# [Exercise instructions]
Each line from the first line of the entries through the line holding "- visualize sequencing" is to be restated word for word; nothing else, and no picture, belongs in the answer.

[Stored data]
Start of Block

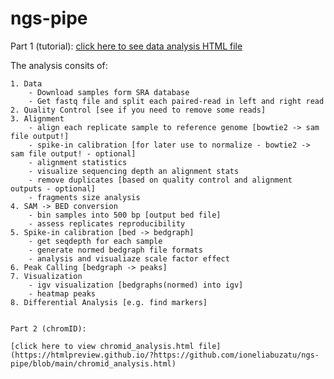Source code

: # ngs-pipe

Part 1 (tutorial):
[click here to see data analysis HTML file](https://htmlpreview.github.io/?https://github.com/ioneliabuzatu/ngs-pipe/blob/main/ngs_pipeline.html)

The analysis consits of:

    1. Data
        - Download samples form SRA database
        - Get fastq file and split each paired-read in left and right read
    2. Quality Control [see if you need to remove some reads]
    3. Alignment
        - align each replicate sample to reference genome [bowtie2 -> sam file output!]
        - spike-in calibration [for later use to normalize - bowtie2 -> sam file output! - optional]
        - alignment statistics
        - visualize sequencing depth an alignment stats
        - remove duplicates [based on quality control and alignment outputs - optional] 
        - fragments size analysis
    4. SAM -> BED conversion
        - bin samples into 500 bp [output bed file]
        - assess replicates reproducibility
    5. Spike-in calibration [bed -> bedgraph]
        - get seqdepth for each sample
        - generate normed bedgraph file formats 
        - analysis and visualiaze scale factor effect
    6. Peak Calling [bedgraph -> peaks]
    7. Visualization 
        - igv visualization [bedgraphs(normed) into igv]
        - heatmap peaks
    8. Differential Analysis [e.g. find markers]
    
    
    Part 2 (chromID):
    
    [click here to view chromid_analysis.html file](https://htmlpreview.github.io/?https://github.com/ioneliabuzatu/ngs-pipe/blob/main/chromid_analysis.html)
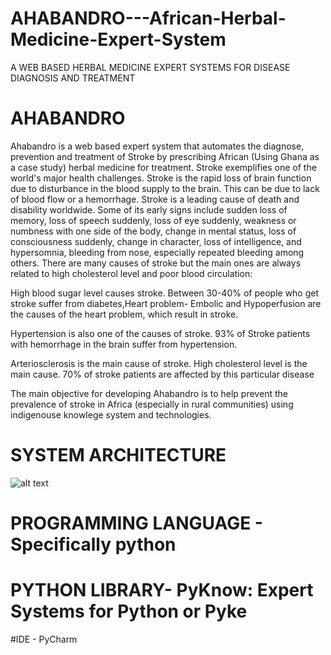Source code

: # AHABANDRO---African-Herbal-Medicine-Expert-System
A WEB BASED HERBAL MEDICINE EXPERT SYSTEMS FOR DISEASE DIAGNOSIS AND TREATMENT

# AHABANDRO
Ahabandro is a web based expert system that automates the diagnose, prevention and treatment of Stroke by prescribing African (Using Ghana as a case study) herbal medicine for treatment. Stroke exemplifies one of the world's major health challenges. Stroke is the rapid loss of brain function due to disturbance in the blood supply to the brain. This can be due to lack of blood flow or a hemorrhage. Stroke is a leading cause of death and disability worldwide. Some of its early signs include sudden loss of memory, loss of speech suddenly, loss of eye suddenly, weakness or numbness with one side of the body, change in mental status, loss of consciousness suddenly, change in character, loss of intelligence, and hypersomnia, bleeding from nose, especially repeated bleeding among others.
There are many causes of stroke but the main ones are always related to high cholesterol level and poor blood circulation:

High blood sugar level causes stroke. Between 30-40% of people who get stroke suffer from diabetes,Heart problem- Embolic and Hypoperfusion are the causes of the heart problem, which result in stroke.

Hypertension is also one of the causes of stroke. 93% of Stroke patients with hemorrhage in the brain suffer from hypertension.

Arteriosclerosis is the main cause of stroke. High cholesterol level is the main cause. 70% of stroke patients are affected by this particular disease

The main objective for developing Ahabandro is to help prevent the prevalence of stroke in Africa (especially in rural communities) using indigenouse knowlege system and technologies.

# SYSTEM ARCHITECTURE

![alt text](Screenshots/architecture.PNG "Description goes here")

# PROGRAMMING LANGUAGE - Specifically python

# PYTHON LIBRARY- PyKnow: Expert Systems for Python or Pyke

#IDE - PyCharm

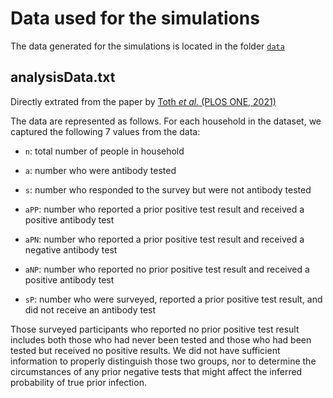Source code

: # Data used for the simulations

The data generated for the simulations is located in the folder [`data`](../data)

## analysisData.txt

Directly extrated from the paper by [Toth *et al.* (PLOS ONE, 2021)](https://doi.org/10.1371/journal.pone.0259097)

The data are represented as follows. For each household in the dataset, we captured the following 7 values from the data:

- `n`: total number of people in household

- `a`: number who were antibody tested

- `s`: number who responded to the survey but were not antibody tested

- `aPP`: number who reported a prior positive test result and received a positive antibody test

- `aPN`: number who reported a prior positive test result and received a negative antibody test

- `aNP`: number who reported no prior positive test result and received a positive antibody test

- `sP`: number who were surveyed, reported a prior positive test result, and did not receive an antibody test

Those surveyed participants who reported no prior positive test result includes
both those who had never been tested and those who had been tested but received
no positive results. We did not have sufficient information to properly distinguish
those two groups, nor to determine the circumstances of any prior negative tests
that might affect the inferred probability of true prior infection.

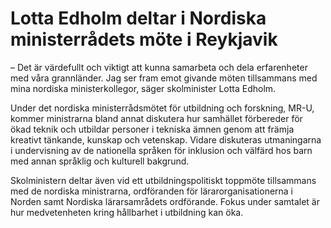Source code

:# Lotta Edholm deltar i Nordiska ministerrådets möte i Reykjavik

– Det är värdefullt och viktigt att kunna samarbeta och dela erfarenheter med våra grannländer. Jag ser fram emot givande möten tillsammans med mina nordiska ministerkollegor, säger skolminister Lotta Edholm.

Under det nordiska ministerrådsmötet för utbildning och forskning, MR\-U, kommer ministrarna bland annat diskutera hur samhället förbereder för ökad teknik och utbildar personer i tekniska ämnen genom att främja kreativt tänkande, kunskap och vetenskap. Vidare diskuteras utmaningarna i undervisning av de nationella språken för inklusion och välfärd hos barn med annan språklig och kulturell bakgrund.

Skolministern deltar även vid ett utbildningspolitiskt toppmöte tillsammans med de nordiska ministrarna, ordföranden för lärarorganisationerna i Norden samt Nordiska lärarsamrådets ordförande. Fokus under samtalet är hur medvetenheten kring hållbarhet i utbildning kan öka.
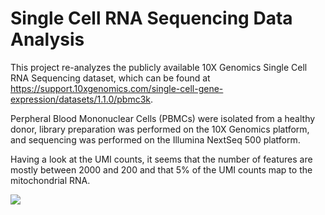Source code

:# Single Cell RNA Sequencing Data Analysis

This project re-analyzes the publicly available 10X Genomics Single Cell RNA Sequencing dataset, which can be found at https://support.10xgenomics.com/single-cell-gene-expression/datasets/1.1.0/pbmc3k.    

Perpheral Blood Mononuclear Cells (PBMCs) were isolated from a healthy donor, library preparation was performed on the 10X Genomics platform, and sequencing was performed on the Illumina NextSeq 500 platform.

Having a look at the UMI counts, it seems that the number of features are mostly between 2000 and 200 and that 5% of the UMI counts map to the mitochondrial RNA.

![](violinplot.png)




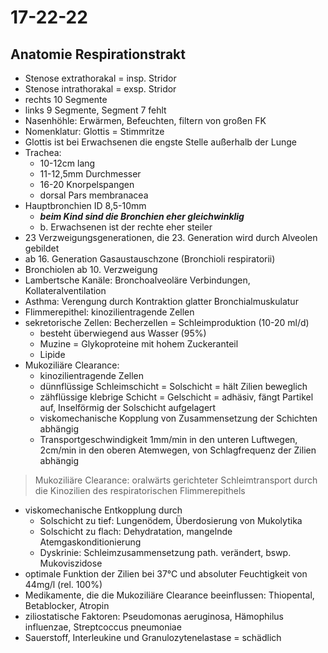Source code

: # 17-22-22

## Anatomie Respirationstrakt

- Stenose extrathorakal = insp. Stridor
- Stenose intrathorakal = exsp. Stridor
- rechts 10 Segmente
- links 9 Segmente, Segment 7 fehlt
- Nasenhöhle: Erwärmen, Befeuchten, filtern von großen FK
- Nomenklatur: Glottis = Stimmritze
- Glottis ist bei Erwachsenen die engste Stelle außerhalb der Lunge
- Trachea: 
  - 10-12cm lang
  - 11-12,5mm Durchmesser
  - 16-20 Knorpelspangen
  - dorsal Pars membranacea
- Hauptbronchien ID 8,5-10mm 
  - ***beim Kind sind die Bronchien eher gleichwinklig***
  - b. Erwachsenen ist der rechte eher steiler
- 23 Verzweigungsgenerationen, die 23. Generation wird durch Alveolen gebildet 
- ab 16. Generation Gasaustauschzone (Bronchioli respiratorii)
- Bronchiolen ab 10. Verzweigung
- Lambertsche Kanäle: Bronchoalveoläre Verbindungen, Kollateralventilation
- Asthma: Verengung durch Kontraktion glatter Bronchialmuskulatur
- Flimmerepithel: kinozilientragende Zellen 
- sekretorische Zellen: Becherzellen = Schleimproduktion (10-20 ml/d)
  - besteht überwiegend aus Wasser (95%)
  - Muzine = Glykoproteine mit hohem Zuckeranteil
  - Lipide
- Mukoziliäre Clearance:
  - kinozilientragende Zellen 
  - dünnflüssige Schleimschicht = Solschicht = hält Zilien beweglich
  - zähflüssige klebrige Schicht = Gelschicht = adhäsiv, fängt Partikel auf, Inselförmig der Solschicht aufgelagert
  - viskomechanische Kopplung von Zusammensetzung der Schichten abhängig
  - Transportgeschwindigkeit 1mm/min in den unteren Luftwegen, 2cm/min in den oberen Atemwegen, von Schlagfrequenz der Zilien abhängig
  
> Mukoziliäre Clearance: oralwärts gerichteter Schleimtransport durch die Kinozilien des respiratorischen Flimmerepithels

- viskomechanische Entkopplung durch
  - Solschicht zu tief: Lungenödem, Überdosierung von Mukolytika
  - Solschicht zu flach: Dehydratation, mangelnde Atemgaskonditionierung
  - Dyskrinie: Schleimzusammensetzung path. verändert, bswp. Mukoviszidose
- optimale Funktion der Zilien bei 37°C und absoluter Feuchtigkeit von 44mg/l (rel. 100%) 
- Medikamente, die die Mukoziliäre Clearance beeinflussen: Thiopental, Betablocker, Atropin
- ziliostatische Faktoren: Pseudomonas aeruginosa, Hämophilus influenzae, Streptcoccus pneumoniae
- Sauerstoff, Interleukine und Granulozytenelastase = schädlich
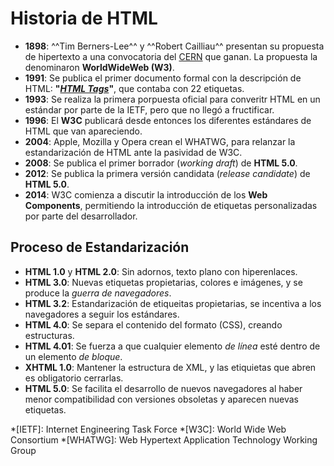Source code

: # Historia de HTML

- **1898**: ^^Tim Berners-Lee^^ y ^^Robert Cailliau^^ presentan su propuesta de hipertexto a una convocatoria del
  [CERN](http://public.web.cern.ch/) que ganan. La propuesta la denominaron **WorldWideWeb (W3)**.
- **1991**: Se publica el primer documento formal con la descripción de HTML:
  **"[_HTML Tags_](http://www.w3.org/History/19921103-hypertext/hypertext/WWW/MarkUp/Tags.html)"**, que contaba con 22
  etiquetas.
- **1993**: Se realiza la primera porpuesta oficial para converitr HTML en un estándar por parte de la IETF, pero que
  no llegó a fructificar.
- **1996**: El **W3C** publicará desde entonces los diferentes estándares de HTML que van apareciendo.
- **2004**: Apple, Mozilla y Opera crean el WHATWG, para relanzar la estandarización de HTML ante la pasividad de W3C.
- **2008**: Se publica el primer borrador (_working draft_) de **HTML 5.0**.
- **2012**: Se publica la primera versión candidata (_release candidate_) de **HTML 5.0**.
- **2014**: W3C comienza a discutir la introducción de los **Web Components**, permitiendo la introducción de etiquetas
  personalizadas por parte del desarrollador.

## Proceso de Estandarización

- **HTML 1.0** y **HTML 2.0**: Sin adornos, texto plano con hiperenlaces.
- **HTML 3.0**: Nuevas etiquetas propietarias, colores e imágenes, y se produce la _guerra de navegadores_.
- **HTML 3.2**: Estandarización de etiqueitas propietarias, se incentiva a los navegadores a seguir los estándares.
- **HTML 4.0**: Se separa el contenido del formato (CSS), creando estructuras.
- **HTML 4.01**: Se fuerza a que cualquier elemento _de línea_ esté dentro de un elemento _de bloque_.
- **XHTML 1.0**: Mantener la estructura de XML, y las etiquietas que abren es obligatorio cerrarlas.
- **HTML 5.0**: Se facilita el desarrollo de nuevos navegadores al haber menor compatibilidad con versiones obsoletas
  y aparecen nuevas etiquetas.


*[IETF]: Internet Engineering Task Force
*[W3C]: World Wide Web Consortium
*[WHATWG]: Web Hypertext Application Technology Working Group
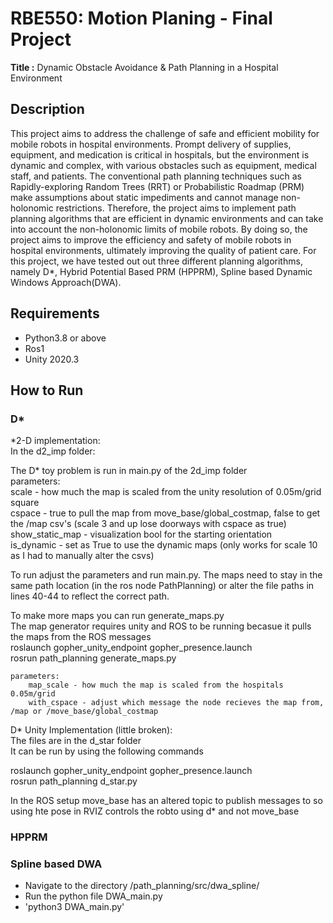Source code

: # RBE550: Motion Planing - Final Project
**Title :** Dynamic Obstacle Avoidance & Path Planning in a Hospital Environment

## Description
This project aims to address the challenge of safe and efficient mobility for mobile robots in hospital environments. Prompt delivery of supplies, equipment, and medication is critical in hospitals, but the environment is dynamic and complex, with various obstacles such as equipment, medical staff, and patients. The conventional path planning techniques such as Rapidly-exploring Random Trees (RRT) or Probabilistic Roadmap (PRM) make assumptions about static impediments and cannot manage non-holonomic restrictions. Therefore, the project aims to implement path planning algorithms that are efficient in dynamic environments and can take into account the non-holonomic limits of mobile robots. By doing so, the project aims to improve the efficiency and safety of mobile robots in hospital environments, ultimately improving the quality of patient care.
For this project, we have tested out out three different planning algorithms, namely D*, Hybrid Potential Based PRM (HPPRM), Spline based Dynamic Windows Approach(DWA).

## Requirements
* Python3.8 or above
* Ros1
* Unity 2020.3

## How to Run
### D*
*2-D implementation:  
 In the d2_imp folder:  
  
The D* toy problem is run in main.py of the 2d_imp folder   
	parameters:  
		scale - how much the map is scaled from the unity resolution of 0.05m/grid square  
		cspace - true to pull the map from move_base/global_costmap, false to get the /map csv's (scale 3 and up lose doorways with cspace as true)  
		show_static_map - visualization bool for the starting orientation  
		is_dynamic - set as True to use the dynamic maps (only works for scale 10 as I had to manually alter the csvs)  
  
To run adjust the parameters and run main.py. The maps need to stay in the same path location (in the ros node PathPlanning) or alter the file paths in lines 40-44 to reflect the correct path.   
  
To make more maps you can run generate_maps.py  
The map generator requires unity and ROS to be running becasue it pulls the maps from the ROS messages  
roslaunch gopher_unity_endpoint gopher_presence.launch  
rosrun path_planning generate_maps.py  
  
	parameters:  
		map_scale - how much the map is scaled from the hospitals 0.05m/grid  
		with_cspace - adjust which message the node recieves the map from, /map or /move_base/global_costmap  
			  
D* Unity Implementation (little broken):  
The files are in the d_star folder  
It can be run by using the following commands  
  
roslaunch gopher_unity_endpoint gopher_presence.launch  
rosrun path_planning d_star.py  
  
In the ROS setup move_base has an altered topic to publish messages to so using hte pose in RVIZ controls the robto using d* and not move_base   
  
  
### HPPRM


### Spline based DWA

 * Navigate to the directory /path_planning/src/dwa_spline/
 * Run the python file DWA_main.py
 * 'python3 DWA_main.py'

End of Block

# [Completed exercise]
Source code

: # ngs-pipe

Part 1 (tutorial):
[click here to see data analysis HTML file](https://htmlpreview.github.io/?https://github.com/ioneliabuzatu/ngs-pipe/blob/main/ngs_pipeline.html)

The analysis consits of:

    1. Data
        - Download samples form SRA database
        - Get fastq file and split each paired-read in left and right read
    2. Quality Control [see if you need to remove some reads]
    3. Alignment
        - align each replicate sample to reference genome [bowtie2 -> sam file output!]
        - spike-in calibration [for later use to normalize - bowtie2 -> sam file output! - optional]
        - alignment statistics
        - visualize sequencing depth an alignment stats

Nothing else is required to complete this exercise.